Giving weeds no [lamb's] quarter

This has been a great year for certain weeds, weeds that are generally no so much of a problem. Thousands of sugar maple and red bud seedlings are quite usual because when you have huge sugar maple trees and many redbuds, well, that's just what you get.  In the lawns the seedlings just  get mowed, but so much of our yard are gardens woody weeds just have to be pulled or your garden starts becoming a forest, an unwanted succession.  A 3 foot tall redbud "sapling" was found in the raspberry bed, and the weed wrench (greatest tool not being sold any more as a political protest against government intrusion?) managed to pull it from the rain-softened ground 5 foot long root and all!  Hackberry seedlings are also a problem for the same reasons. This year lamb's quarter is everywhere in remarkable numbers as if someone had sprinkled it's seeds everywhere.  No idea how or why such a population boom occurred; it wasn't because we were neglectful last year. Wild lettuce and black nightshade is also pretty common this year too.  Some disturbances upwind may be the source of so many new weeds in such numbers. Pokeweed is pretty common in some areas, and in this case it's because some neighbors think poke a nice plant whose berries are good food for birds. Poke seedlings are clustered under bird perch locations, so they are quite right, and our yard provides lots of lodging while the neighbor's yard provides lots of food whose seed then gets transferred. A lot of work has gotten us to the point of almost being on top of the situation, although you realize you'll just have to do it again next year.
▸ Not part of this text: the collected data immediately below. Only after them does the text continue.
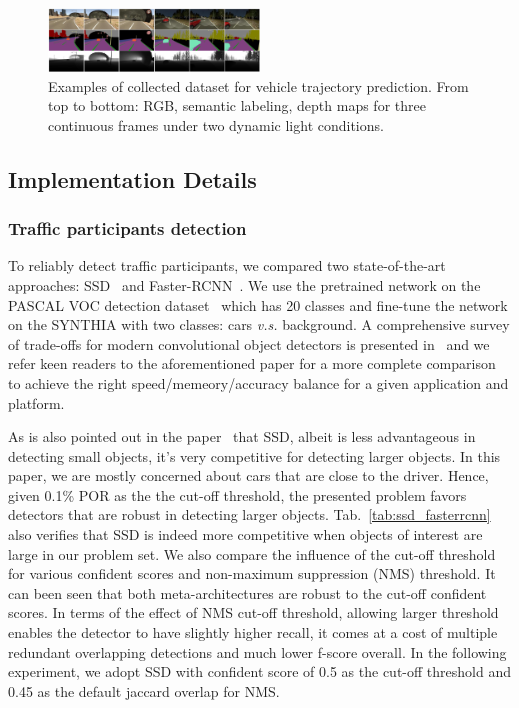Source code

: \documentclass[10pt,twocolumn,letterpaper]{article}
\begin{document}
\begin{figure}[t]
        \centering
        \includegraphics[width=0.5\textwidth]{figures/dataset.pdf}
        \caption{Examples of collected dataset for vehicle trajectory prediction. From top to bottom: RGB, semantic labeling, depth maps for three continuous frames under two dynamic light conditions.}
        \label{fig:dataset}
\end{figure}

\subsection{Implementation Details}\label{sec:Implementations}


\subsubsection{Traffic participants detection}

To reliably detect traffic participants, we compared two state-of-the-art approaches: SSD~\cite{liu2016ssd} and Faster-RCNN~\cite{ren2015faster_nips}.
We use the pretrained network on the PASCAL VOC detection dataset~\cite{everingham2015pascal} which has 20 classes and fine-tune the network on the SYNTHIA with two classes: cars \emph{v.s.} background.
A comprehensive survey of trade-offs for modern convolutional object detectors is presented in~\cite{huang2017speed} and we refer keen readers to the aforementioned paper for a more complete comparison to achieve the right speed/memeory/accuracy balance for a given application and platform.

As is also pointed out in the paper~\cite{huang2017speed} that SSD, albeit is less advantageous in detecting small objects, it's very competitive for detecting larger objects. In this paper, we are mostly concerned about cars that are close to the driver. Hence, given 0.1\% POR as the the cut-off threshold, the presented problem favors detectors that are robust in detecting larger objects.
Tab.~\ref{tab:ssd_fasterrcnn} also verifies that SSD is indeed more competitive when objects of interest are large in our problem set.
We also compare the influence of the cut-off threshold for various confident scores and non-maximum suppression (NMS) threshold. It can been seen that both meta-architectures are robust to the cut-off confident scores.
In terms of the effect of NMS cut-off threshold, allowing larger threshold enables the detector to have slightly higher recall, it comes at a cost of multiple redundant overlapping detections and much lower f-score overall. In the following experiment, we adopt SSD with confident score of 0.5 as the cut-off threshold and 0.45 as the default jaccard overlap for NMS.
\end{document}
Remembering my high school English teacher

A visit back to upstate New York triggered some nostalgia, and quite by chance TPP stumbled upon one old memory, our high school English teacher.  Wow, was that a long time ago!  This happened because the Phactors had stopped by a bar and grill, a so-called clam shack, that we used to visit every now and again.  The décor hadn't changed much if at all in a long time, and there was a picture of a woman that was an advertisement for Genessee Beer. You probably wouldn't know this unless you were from Rochester, New York, a city bisected by the Genessee River, which further south where it meets the Niagara escarpment forms the "grand canyon" of the east.  At any rate, my high school English teacher was the dark-haired, long-legged model upon which the bar maid "Jenny", the local nickname for the beer, was based. She was quite proud of that as it turned out, and she had already proved to be an excellent teacher by the time her students figured out she had been a model before becoming a teacher.